You are viewing a plain text version of this content. The canonical link for it is here.

Posted to user@spark.apache.org by Gautham <ga...@gmail.com> on 2014/12/09 19:59:41 UTC

pyspark sc.textFile uses only 4 out of 32 threads per node

I am having an issue with pyspark launched in ec2 (using spark-ec2) with 5
r3.4xlarge machines where each has 32 threads and 240GB of RAM. When I do
sc.textFile to load data from a number of gz files, it does not progress as
fast as expected. When I log-in to a child node and run top, I see only 4
threads at 100 cpu. All remaining 28 cores were idle. This is not an issue
when processing the strings after loading, when all the cores are used to
process the data.

Please help me with this? What setting can be changed to get the CPU usage
back up to full?



--
View this message in context: http://apache-spark-user-list.1001560.n3.nabble.com/pyspark-sc-textFile-uses-only-4-out-of-32-threads-per-node-tp20595.html
Sent from the Apache Spark User List mailing list archive at Nabble.com.

---------------------------------------------------------------------
To unsubscribe, e-mail: user-unsubscribe@spark.apache.org
For additional commands, e-mail: user-help@spark.apache.org

Re: pyspark sc.textFile uses only 4 out of 32 threads per node

Posted by Nicholas Chammas <ni...@gmail.com>.

Are the gz files roughly equal in size? Do you know that your partitions
are roughly balanced? Perhaps some cores get assigned tasks that end very
quickly, while others get most of the work.

On Sat Jan 17 2015 at 2:02:49 AM Gautham Anil <ga...@gmail.com>
wrote:

> Hi,
>
> Thanks for getting back to me. Sorry for the delay. I am still having
> this issue.
>
> @sun: To clarify, The machine actually has 16 usable threads and the
> job has more than 100 gzip files.

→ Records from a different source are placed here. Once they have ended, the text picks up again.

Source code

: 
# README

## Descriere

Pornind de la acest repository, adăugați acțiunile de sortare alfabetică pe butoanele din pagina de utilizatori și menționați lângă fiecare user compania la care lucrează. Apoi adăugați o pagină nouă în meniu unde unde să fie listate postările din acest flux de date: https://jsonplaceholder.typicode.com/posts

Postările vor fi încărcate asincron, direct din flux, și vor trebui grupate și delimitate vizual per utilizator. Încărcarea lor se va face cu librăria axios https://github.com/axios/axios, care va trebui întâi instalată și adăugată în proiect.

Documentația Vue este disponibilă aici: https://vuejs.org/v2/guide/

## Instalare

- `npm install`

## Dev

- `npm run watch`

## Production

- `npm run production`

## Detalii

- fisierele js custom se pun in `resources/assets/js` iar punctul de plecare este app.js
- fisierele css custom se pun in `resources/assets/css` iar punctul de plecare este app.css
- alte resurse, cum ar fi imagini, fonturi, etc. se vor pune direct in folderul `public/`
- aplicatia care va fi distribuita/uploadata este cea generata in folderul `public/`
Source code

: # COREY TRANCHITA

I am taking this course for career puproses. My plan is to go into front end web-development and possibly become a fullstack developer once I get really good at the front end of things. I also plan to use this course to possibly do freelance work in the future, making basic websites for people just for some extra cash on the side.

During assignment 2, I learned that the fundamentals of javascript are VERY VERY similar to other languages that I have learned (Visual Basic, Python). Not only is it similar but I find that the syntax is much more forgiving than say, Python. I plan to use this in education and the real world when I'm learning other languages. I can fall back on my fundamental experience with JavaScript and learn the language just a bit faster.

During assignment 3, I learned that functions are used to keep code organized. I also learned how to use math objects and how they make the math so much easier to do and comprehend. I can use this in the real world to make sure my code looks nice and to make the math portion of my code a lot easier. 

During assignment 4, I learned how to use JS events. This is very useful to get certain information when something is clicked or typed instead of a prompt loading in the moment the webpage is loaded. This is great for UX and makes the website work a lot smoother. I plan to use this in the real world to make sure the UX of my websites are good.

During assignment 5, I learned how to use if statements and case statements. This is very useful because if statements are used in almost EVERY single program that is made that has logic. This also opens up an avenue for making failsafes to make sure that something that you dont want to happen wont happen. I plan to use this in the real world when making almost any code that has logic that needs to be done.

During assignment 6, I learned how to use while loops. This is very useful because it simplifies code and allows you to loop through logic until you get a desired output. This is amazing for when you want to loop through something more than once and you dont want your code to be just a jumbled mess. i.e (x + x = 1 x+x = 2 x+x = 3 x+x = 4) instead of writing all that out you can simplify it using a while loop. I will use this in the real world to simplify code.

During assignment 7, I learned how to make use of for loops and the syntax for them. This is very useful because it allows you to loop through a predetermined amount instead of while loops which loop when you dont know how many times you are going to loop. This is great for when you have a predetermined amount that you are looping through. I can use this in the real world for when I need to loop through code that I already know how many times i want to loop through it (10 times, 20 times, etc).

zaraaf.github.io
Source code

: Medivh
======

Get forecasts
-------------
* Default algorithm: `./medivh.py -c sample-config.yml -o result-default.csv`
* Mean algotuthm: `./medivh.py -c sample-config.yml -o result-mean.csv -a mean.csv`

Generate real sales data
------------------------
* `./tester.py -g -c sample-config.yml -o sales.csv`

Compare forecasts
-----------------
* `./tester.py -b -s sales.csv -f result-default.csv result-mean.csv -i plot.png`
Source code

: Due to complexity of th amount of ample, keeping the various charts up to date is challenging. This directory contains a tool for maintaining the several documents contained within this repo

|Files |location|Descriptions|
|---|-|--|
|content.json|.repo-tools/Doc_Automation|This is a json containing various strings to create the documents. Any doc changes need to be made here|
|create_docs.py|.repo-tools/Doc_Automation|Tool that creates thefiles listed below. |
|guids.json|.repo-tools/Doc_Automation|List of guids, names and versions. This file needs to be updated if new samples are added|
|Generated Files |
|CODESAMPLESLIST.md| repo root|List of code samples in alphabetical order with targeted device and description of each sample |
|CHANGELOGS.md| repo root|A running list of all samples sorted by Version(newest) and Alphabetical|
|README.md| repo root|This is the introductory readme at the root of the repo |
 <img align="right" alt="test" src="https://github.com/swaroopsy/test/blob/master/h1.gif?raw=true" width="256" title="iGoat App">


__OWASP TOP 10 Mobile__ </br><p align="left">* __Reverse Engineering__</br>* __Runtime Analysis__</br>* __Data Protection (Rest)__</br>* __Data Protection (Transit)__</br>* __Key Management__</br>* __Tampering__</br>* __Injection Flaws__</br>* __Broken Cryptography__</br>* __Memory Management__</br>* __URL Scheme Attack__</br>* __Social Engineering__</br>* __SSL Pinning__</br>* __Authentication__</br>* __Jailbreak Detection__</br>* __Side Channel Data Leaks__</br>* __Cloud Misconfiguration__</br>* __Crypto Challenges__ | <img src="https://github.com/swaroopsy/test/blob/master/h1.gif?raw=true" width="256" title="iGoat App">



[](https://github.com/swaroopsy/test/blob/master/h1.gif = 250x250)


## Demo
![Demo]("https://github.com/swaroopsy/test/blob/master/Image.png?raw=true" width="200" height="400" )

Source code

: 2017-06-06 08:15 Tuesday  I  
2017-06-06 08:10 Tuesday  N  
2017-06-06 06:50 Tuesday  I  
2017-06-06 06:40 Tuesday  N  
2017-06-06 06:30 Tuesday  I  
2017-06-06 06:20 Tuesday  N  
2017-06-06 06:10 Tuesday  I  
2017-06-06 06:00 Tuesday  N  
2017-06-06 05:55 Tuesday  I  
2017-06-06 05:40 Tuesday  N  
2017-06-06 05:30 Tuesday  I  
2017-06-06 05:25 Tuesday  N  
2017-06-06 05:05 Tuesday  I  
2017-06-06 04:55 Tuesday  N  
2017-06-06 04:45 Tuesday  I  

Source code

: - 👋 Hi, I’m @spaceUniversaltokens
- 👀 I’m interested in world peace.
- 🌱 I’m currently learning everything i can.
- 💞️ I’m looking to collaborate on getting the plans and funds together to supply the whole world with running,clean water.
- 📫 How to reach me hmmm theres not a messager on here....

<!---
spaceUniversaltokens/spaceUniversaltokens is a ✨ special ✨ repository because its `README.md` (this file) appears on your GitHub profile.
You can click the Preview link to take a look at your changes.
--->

So, there are enough partitions to
> use all threads.
>
> @nicholas: The number of partitions match the number of files: > 100.
>
> @Sebastian: I understand the lazy loading behavior. For this reason, I
> usually use a .count() to force the transformation (.first() will not
> be enough). Still, during the transformation, only 4 cores are used
> for processing the input files.
>
> I don't know if this issue is noticed by other people. Can anyone
> reproduce it with v1.1?
>
>
> On Wed, Dec 17, 2014 at 2:14 AM, Nicholas Chammas
> <ni...@gmail.com> wrote:
> > Rui is correct.
> >
> > Check how many partitions your RDD has after loading the gzipped files.
> e.g.
> > rdd.getNumPartitions().
> >
> > If that number is way less than the number of cores in your cluster (in
> your
> > case I suspect the number is 4), then explicitly repartition the RDD to
> > match the number of cores in your cluster, or some multiple thereof.
> >
> > For example:
> >
> > new_rdd = rdd.repartition(sc.defaultParallelism * 3)
> >
> > Operations on new_rdd should utilize all the cores in your cluster.
> >
> > Nick
> >
> >
> > On Wed Dec 17 2014 at 1:42:16 AM Sun, Rui <ru...@intel.com> wrote:
> >>
> >> Gautham,
> >>
> >> How many number of gz files do you have?  Maybe the reason is that gz
> file
> >> is compressed that can't be splitted for processing by Mapreduce. A
> single
> >> gz  file can only be processed by a single Mapper so that the CPU treads
> >> can't be fully utilized.
> >>
> >> -----Original Message-----
> >> From: Gautham [mailto:gautham.anil@gmail.com]
> >> Sent: Wednesday, December 10, 2014 3:00 AM
> >> To: user@spark.incubator.apache.org
> >> Subject: pyspark sc.textFile uses only 4 out of 32 threads per node
> >>
> >> I am having an issue with pyspark launched in ec2 (using spark-ec2)
> with 5
> >> r3.4xlarge machines where each has 32 threads and 240GB of RAM. When I
> do
> >> sc.textFile to load data from a number of gz files, it does not
> progress as
> >> fast as expected. When I log-in to a child node and run top, I see only
> 4
> >> threads at 100 cpu. All remaining 28 cores were idle. This is not an
> issue
> >> when processing the strings after loading, when all the cores are used
> to
> >> process the data.
> >>
> >> Please help me with this? What setting can be changed to get the CPU
> usage
> >> back up to full?
> >>
> >>
> >>
> >> --
> >> View this message in context:
> >> http://apache-spark-user-list.1001560.n3.nabble.com/pyspark-
> sc-textFile-uses-only-4-out-of-32-threads-per-node-tp20595.html
> >> Sent from the Apache Spark User List mailing list archive at Nabble.com.
> >>
> >> ---------------------------------------------------------------------
> >> To unsubscribe, e-mail: user-unsubscribe@spark.apache.org For
> additional
> >> commands, e-mail: user-help@spark.apache.org
> >>
> >>
> >> ---------------------------------------------------------------------
> >> To unsubscribe, e-mail: user-unsubscribe@spark.apache.org
> >> For additional commands, e-mail: user-help@spark.apache.org
> >>
> >
>
>
>
> --
> Gautham Anil
>
> "The first principle is that you must not fool yourself. And you are
> the easiest person to fool" - Richard P. Feynman
>

Re: pyspark sc.textFile uses only 4 out of 32 threads per node

Posted by Gautham Anil <ga...@gmail.com>.

Hi,

Thanks for getting back to me. Sorry for the delay. I am still having
this issue.

@sun: To clarify, The machine actually has 16 usable threads and the
job has more than 100 gzip files. So, there are enough partitions to
use all threads.

@nicholas: The number of partitions match the number of files: > 100.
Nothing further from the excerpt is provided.